Friday, 15 August 2014


OXFORD is the city of tall towers, dreaming spires and ancient colleges and has long been a strategic point on the western routes to London. The town probably got its name from the convenient River Thames crossing point where Folly Bridge now stands, which was just a ford where oxen were driven across, and the settlement became known as Ox Ford. The river is actually known as the Isis in this area from its Latin name Thamesis.


The Head of the River pub alongside Folly Bridge reminds us that students like messing about on the river. During Eights Week in May, the spirited 'bump races' take place when crews from  the different colleges compete. The object is to catch and bump the boat ahead and the winners of this knock out competition are declared Head of the River

The long narrow pole propelled punts, seen everywhere on the river, originated as work vessel's for ferrying, dredging, fishing and other light river transport, and subsequently lighter punts were built for pleasure boating



During the English Civil War, Charles 1 moved his Court to Oxford which was the last outpost of the absolute rule of Monarchy. In 1645 he surrendered the garrison to the Roundheads.
There has been a castle at Oxford since Roman times but it fell into disuse in the 14th century. The site subsequently became the seat of local government and law courts. but later the county gaol took over the site, finally closing down in 1996. The buildings have now been regenerated as a heritage complex and shopping centre.

The best way to view the city is from the top of one of the many towers open to the public, such as the Saxon Tower of St Michael's Church at Northgate, which is Oxford's oldest building.


or Carfax Tower which is the only remains of the 14th century St Martin's Church and where the clocks Jacks strike quarter hours. Carfax, from the French quatre voies or four ways, is the town's central crossroads.



The Martyr's Memorial stands proudly at the end of  Magdalen Street.
This Gothic spire was designed by Sir George Gilbert Scott and commemorates the Martyrs Hugh Latimer, Nicholas Ridley & Thomas Cranmer who were burned at the stake in 1555-6 because of their adherence to the Protestant Church of England during the reign of Roman Catholic Mary Tudor. It was erected in 1841-3, by public subscription, close to the place of the execution in Broad Street, where a cross set into the roadway marks the exact spot.  
It has been likened to the spire of a sunken cathedral and there is an urban legend which says that generations of Oxford students have duped tourists into believing that there is in fact a church beneath the spire, offering tours at a price, and then directing their victims to nearby stairs which in fact lead to public toilets.

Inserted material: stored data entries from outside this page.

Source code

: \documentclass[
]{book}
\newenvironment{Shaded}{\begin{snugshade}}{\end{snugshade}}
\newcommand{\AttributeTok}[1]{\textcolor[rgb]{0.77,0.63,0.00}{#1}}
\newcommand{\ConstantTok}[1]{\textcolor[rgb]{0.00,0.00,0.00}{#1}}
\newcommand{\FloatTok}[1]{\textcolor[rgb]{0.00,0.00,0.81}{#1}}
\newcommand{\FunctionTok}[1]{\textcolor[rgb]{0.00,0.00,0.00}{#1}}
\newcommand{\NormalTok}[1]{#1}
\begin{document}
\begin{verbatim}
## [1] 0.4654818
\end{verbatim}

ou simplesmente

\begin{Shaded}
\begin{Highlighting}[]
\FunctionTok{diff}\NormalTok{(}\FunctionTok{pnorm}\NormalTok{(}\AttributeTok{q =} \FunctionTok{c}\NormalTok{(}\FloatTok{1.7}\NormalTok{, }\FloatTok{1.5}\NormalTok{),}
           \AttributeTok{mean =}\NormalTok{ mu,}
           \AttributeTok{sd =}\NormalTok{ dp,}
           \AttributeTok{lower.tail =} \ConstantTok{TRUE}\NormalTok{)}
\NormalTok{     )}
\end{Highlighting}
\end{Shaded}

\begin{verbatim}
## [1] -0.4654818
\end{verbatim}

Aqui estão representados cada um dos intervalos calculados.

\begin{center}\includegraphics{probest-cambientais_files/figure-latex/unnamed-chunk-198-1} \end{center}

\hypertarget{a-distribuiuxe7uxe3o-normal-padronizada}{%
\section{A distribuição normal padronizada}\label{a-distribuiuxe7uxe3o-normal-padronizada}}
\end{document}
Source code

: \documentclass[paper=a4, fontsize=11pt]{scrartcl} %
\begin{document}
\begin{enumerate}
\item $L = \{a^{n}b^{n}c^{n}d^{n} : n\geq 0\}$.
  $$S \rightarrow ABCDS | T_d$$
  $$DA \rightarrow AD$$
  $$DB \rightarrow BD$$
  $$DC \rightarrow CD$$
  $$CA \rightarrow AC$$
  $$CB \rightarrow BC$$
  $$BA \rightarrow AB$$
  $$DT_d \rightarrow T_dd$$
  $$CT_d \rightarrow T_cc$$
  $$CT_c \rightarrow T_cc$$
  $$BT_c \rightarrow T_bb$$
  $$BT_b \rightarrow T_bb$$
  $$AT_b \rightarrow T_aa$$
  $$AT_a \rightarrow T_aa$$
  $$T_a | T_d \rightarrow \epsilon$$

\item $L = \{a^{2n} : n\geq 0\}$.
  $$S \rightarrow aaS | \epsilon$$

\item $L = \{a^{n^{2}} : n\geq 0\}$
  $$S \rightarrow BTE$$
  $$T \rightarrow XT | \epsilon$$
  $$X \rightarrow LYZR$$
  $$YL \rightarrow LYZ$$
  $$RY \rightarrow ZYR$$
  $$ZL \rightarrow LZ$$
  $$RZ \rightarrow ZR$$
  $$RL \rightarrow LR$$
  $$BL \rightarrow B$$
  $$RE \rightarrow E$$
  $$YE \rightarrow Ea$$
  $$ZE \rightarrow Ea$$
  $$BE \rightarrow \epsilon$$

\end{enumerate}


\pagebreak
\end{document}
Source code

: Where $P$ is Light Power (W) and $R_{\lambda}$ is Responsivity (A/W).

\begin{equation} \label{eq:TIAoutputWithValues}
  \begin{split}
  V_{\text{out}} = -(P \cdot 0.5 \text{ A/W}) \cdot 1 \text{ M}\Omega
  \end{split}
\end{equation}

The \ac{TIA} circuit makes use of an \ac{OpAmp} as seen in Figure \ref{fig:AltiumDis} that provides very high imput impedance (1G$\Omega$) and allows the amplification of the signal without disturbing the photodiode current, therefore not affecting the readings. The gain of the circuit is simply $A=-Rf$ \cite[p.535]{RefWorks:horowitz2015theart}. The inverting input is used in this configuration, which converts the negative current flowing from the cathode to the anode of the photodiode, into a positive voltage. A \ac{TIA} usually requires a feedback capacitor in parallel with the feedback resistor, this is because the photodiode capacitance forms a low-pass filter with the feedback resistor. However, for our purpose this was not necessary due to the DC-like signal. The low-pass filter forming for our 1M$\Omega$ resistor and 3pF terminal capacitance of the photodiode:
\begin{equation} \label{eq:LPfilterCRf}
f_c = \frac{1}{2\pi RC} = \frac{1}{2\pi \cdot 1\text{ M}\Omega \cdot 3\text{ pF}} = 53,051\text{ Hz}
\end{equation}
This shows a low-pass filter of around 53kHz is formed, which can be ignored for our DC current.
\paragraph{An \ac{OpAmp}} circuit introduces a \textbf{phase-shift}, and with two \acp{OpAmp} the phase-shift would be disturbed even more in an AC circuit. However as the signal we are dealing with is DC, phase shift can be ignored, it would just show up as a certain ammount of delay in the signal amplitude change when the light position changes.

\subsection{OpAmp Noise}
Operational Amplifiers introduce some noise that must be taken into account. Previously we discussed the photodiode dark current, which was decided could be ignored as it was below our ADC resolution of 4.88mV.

The street scene in Oxford is charming with lovely buildings (and bikes) everywhere





The Ashmolean Museum, the first purpose built museum in England, is one of the finest in the country.

The Radcliffe Camera is one of Oxford's most distinctive buildings. Originally one of the buildings of the Bodleian Library, it is now a reading room.


The University Colleges are everywhere. Many of the 39 individual colleges were founded between the 13th and 16th centuries with their quadrangles, cloisters and chapels often open to the public.





The 15th century bell tower at Magdalen College comes to life on May Day when at 6am the college choristers sing from the top of the tower, to be followed by bell ringing and Morris Dancing in the High Street.


Christ Church College was founded by Cardinal Wolsey in 1525 as Cardinal College, and re-founded by Henry V111 as Christ Church following Wolsey's downfall.  Tom Tower above the main gate, was built by Sir Christopher Wren and when its bell, Great Tom, named after Thomas of Canterbury, was hung in 1648 the college had 101 students. The bell was, and still is, rung 101 times every evening at 9.05pm to mark the curfew for students, but it has not been enforced since 1963. This college has produced 13 British Prime Ministers over the last  200 years. 


Christ Church Cathedral, which serves as Oxford Cathedral, is one of the smallest in the country.

Britain's oldest botanical garden, founded in 1621, can be found at the end of the High Street opposite Magdalen College.
There are nine glasshouses and a rose garden.

Inspector Morse fans will soon recognise his stamping around  Oxford. A plaque outside the police headquarters reminds us that the building was used in the series as well as some of the colleges.